Your copy must hold all of the data below, unchanged and without images.

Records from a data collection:
————
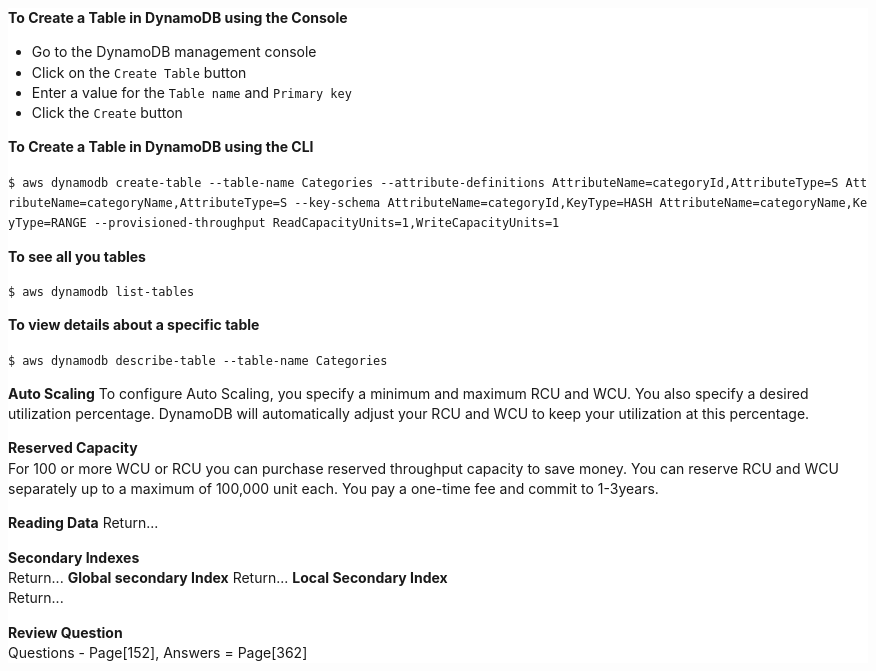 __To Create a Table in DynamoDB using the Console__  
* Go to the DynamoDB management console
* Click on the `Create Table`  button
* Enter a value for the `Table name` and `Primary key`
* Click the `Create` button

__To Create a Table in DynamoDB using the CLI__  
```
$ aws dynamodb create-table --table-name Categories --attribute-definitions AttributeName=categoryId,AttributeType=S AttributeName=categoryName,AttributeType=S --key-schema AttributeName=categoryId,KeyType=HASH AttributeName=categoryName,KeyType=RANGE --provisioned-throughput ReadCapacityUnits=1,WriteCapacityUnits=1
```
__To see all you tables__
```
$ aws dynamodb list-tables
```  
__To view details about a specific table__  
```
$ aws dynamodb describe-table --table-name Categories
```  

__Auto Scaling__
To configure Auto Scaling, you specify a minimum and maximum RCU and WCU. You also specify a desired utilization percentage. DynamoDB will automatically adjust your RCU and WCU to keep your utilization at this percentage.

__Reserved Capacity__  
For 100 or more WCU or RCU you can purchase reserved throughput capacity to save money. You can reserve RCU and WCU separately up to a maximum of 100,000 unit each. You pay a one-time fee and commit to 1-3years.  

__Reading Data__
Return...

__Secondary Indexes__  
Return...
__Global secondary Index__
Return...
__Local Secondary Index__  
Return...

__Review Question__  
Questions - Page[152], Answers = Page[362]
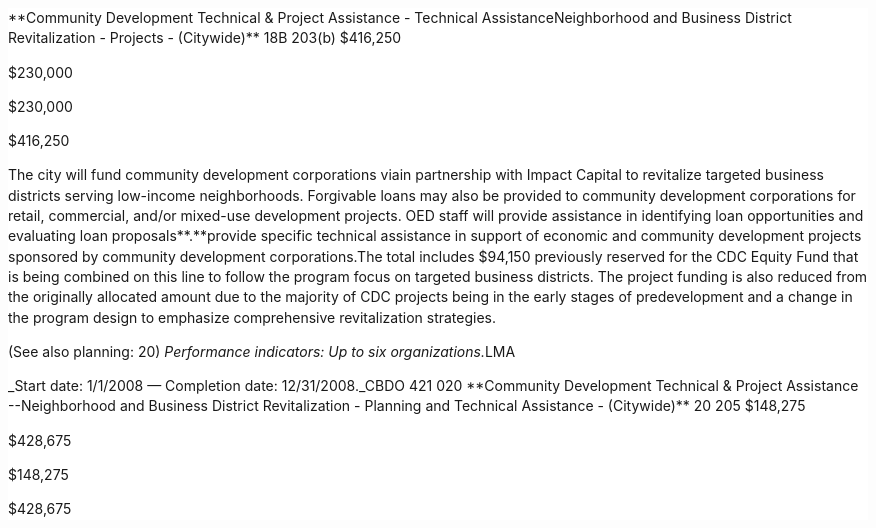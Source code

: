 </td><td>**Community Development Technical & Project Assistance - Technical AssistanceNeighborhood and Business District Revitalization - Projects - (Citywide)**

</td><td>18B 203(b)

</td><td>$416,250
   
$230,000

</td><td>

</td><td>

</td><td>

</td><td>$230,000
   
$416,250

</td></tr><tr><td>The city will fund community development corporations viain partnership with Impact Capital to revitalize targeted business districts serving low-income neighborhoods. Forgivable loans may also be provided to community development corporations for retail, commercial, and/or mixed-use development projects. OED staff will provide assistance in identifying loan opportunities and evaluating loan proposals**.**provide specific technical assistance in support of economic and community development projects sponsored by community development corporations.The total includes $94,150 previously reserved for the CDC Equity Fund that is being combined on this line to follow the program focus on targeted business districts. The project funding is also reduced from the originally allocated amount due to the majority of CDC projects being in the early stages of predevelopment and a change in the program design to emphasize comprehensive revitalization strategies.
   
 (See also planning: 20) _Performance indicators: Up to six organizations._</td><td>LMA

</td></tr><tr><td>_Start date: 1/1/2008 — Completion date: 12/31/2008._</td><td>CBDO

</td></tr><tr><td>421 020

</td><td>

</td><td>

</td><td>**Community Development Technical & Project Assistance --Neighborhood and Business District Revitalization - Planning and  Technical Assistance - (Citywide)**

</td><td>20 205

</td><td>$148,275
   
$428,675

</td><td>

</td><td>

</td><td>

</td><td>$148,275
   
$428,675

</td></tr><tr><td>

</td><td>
————
● Output for this task
 __To Create a Table in DynamoDB using the Console__  
* Go to the DynamoDB management console
* Click on the `Create Table`  button
* Enter a value for the `Table name` and `Primary key`
* Click the `Create` button

__To Create a Table in DynamoDB using the CLI__  
```
$ aws dynamodb create-table --table-name Categories --attribute-definitions AttributeName=categoryId,AttributeType=S AttributeName=categoryName,AttributeType=S --key-schema AttributeName=categoryId,KeyType=HASH AttributeName=categoryName,KeyType=RANGE --provisioned-throughput ReadCapacityUnits=1,WriteCapacityUnits=1
```
__To see all you tables__
```
$ aws dynamodb list-tables
```  
__To view details about a specific table__  
```
$ aws dynamodb describe-table --table-name Categories
```  

__Auto Scaling__
To configure Auto Scaling, you specify a minimum and maximum RCU and WCU. You also specify a desired utilization percentage. DynamoDB will automatically adjust your RCU and WCU to keep your utilization at this percentage.

__Reserved Capacity__  
For 100 or more WCU or RCU you can purchase reserved throughput capacity to save money. You can reserve RCU and WCU separately up to a maximum of 100,000 unit each. You pay a one-time fee and commit to 1-3years.  

__Reading Data__
Return...

__Secondary Indexes__  
Return...
__Global secondary Index__
Return...
__Local Secondary Index__  
Return...

__Review Question__  
Questions - Page[152], Answers = Page[362]
Source code

: </td><td>**Community Development Technical & Project Assistance - Technical AssistanceNeighborhood and Business District Revitalization - Projects - (Citywide)**

</td><td>18B 203(b)

</td><td>$416,250
   
$230,000

</td><td>

</td><td>

</td><td>

</td><td>$230,000
   
$416,250

</td></tr><tr><td>The city will fund community development corporations viain partnership with Impact Capital to revitalize targeted business districts serving low-income neighborhoods. Forgivable loans may also be provided to community development corporations for retail, commercial, and/or mixed-use development projects. OED staff will provide assistance in identifying loan opportunities and evaluating loan proposals**.**provide specific technical assistance in support of economic and community development projects sponsored by community development corporations.The total includes $94,150 previously reserved for the CDC Equity Fund that is being combined on this line to follow the program focus on targeted business districts. The project funding is also reduced from the originally allocated amount due to the majority of CDC projects being in the early stages of predevelopment and a change in the program design to emphasize comprehensive revitalization strategies.
   
 (See also planning: 20) _Performance indicators: Up to six organizations._</td><td>LMA

</td></tr><tr><td>_Start date: 1/1/2008 — Completion date: 12/31/2008._</td><td>CBDO

</td></tr><tr><td>421 020

</td><td>

</td><td>

</td><td>**Community Development Technical & Project Assistance --Neighborhood and Business District Revitalization - Planning and  Technical Assistance - (Citywide)**

</td><td>20 205

</td><td>$148,275
   
$428,675

</td><td>

</td><td>

</td><td>

</td><td>$148,275
   
$428,675

</td></tr><tr><td>

</td><td>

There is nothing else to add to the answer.